__Problem to work on__:
From the records below, print exactly the lines starting at the one containing "- data contains" and ending at the one containing "3. Clean up", ends included, and nothing else.

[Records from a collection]
····················

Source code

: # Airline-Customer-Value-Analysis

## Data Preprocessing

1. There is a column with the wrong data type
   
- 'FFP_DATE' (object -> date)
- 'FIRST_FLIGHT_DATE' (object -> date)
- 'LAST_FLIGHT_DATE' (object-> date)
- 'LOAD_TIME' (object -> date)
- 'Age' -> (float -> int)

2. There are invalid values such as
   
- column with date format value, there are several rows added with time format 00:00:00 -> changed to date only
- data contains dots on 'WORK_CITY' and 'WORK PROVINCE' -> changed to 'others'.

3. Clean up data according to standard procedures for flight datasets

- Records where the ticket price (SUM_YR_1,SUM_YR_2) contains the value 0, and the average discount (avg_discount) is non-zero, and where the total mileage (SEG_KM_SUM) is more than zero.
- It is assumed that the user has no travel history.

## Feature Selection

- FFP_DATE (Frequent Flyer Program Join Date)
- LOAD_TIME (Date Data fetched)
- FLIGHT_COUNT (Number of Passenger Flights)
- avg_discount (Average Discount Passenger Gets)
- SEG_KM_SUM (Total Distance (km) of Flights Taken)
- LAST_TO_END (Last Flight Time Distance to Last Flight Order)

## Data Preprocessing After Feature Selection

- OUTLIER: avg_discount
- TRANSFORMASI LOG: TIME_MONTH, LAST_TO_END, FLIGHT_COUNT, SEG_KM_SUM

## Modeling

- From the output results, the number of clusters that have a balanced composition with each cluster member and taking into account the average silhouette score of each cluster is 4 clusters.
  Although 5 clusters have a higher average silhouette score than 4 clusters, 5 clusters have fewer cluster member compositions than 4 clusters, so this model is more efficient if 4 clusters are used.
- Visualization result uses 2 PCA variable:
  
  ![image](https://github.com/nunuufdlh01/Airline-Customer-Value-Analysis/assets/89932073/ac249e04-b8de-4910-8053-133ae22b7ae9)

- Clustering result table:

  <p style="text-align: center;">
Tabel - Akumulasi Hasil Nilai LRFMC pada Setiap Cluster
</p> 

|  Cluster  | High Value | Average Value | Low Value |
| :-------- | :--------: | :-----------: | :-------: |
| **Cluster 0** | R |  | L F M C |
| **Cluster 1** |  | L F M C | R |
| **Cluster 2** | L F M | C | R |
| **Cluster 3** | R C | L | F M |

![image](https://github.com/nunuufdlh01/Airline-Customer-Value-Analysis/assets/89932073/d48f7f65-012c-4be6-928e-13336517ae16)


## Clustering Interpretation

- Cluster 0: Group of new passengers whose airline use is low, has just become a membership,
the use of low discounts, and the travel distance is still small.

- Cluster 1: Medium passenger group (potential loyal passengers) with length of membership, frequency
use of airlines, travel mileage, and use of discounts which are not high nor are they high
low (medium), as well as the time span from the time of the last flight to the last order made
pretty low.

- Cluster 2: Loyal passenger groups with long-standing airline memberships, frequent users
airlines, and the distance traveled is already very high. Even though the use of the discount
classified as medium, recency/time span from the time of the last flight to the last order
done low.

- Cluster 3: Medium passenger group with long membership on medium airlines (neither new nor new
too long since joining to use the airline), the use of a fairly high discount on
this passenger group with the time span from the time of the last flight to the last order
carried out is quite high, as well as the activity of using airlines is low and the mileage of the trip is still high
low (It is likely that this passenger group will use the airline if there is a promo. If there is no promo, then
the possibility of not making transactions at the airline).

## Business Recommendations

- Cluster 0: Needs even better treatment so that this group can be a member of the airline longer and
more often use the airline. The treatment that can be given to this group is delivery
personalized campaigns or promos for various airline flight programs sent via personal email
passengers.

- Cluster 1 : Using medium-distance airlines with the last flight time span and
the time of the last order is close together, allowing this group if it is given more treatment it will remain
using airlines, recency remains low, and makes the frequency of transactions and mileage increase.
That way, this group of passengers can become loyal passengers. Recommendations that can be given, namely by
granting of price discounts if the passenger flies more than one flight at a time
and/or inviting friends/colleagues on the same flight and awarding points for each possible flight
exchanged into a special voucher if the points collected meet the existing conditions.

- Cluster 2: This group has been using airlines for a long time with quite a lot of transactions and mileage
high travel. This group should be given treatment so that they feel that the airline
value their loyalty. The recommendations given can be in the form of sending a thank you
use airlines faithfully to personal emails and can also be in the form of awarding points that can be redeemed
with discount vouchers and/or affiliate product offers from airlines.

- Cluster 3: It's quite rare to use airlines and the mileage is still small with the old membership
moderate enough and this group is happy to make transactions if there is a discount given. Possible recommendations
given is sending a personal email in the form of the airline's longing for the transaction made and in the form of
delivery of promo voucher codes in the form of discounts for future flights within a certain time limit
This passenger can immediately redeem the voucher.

····················

__Output__:
- data contains dots on 'WORK_CITY' and 'WORK PROVINCE' -> changed to 'others'.

3. Clean up data according to standard procedures for flight datasets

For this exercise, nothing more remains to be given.